H. K : L’Artsakh a du mal à travailler avec des pays étrangers à cause des obstacles qui sont sur notre route. Le principal obstacle est le chantage que mène l’Azerbaïdjan. Avant nous avions des petits projets avec des villes françaises jumelées. Il y avait une coopération décentralisée mais les opportunités me paraissent également limitées. En France, certaines municipalités ont donné de l’argent pour le Haut-Karabagh au travers de la Croix-Rouge. Cette action n’est pas très efficace car cela met sous perfusion notre économie avec la fameuse aide alimentaire dont je vous parlais précédemment. Au niveau économique, la diaspora arménienne en France nous aide financièrement à hauteur de 2 millions d’euros par an. La principale aide financière que nous avons provient de l’Arménie avec un équivalent de plus de 100 millions d’euros chaque année.

 

BDF : En novembre 2020, le Sénat français a ouvert une proposition de résolution appelant à la reconnaissance de la république d’Artsakh. Quel est votre avis ?
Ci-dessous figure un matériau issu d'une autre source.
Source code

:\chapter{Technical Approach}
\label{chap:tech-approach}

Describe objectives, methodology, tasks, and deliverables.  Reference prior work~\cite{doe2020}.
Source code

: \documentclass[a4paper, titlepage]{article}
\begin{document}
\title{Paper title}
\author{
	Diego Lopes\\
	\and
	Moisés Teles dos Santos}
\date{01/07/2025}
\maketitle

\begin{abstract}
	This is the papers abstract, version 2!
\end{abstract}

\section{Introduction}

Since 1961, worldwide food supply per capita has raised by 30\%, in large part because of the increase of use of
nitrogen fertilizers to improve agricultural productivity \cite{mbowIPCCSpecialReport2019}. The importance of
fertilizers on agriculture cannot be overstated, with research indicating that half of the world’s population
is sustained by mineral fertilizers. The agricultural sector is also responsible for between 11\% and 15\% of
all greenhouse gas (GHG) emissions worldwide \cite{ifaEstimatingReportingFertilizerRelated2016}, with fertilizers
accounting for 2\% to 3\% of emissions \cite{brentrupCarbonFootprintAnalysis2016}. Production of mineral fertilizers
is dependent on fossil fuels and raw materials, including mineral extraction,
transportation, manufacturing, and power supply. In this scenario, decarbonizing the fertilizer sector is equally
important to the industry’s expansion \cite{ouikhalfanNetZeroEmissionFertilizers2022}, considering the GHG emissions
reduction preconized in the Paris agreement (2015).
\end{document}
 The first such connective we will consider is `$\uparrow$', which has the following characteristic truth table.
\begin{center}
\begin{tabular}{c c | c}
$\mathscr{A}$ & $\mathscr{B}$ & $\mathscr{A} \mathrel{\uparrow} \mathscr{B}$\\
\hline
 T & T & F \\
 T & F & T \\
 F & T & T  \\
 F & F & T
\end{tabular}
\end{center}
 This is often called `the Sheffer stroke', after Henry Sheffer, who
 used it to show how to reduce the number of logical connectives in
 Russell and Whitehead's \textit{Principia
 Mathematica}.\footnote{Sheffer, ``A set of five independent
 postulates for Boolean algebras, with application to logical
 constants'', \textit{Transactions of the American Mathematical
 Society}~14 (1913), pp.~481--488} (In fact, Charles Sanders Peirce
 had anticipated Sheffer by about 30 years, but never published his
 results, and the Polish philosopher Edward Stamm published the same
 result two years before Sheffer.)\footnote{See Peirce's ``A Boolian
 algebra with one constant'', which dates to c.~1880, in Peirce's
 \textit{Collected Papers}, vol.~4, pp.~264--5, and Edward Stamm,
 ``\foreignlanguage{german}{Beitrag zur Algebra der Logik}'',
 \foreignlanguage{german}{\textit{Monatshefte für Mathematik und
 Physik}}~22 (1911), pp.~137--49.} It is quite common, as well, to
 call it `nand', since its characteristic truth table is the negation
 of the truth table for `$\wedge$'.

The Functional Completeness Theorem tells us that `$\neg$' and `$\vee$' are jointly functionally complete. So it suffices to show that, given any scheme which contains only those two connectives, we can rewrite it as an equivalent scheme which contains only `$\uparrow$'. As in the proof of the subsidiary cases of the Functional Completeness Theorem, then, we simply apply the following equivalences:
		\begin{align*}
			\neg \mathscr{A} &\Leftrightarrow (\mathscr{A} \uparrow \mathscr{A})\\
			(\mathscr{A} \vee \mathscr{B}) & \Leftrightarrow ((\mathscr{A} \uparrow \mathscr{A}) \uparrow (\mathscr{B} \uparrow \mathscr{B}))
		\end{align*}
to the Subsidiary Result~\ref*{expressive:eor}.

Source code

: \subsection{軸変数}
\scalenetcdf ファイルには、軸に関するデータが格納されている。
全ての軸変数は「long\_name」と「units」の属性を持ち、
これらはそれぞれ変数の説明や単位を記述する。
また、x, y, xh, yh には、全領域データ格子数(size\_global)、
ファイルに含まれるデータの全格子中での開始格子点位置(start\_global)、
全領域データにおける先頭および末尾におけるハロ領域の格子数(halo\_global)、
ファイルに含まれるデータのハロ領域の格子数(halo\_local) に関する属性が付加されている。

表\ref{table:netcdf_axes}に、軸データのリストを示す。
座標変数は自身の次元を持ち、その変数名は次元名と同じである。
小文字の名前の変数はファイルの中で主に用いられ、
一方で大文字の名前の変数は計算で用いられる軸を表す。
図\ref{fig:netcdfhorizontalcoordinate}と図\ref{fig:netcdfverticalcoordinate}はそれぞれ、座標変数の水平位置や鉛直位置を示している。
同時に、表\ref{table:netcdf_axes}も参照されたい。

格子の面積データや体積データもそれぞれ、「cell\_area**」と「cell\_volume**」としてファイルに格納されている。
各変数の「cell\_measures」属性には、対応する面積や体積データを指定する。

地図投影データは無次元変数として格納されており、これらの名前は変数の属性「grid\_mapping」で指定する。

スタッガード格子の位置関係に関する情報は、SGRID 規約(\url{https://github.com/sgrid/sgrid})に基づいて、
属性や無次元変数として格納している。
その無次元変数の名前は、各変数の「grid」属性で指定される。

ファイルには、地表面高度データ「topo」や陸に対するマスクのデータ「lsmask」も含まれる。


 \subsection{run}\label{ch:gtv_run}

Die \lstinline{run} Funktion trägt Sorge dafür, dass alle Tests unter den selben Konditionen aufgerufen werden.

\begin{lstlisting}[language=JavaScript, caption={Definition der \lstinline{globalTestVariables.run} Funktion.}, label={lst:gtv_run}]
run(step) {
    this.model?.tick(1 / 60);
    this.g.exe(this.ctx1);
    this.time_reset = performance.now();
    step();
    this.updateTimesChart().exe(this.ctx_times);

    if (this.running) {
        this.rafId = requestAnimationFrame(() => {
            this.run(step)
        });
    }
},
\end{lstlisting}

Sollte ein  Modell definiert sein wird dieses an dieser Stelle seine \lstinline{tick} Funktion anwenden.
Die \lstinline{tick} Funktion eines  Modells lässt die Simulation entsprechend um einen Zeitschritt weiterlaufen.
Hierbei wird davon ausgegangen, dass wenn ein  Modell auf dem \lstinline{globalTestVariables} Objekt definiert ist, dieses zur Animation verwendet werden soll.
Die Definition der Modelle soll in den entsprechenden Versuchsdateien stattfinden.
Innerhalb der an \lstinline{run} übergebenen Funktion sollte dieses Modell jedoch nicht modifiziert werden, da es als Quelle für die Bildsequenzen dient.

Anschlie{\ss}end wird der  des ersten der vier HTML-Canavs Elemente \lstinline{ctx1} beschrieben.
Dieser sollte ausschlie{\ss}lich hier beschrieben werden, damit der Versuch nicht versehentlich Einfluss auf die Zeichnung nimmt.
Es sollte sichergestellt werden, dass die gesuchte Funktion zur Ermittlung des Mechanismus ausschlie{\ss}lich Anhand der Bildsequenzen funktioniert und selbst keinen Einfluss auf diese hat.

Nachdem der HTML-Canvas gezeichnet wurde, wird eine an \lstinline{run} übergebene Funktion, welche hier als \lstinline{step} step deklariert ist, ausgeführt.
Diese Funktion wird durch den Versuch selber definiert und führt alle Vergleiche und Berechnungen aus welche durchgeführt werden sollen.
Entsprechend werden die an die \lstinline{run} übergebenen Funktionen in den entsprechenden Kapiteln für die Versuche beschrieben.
H. K : Cette procédure a été ouverte dans un certain nombre de pays dans le monde autre que la France. Nous en avons beaucoup entendu parler, c’est une bonne chose. Maintenant, est-ce que ce processus aboutira, je ne le sais pas mais je l’espère ! Le fait que nous ayons perdu la guerre rend plus difficile notre reconnaissance. Certaines personnes utilisent contre nous le fait que même l’Arménie ne nous reconnaît pas. La première chose que nous devons faire est de travailler davantage avec Erevan, plutôt que Paris pour influer sur notre reconnaissance par eux.
Nous devons également élargir la zone de sécurité du Haut-Karabagh. Outre le conflit armé, cet élargissement peut se faire par la voie diplomatique en créant des alliances ou des accords avec les autres acteurs de la région et… pourquoi pas avec l’Azerbaïdjan.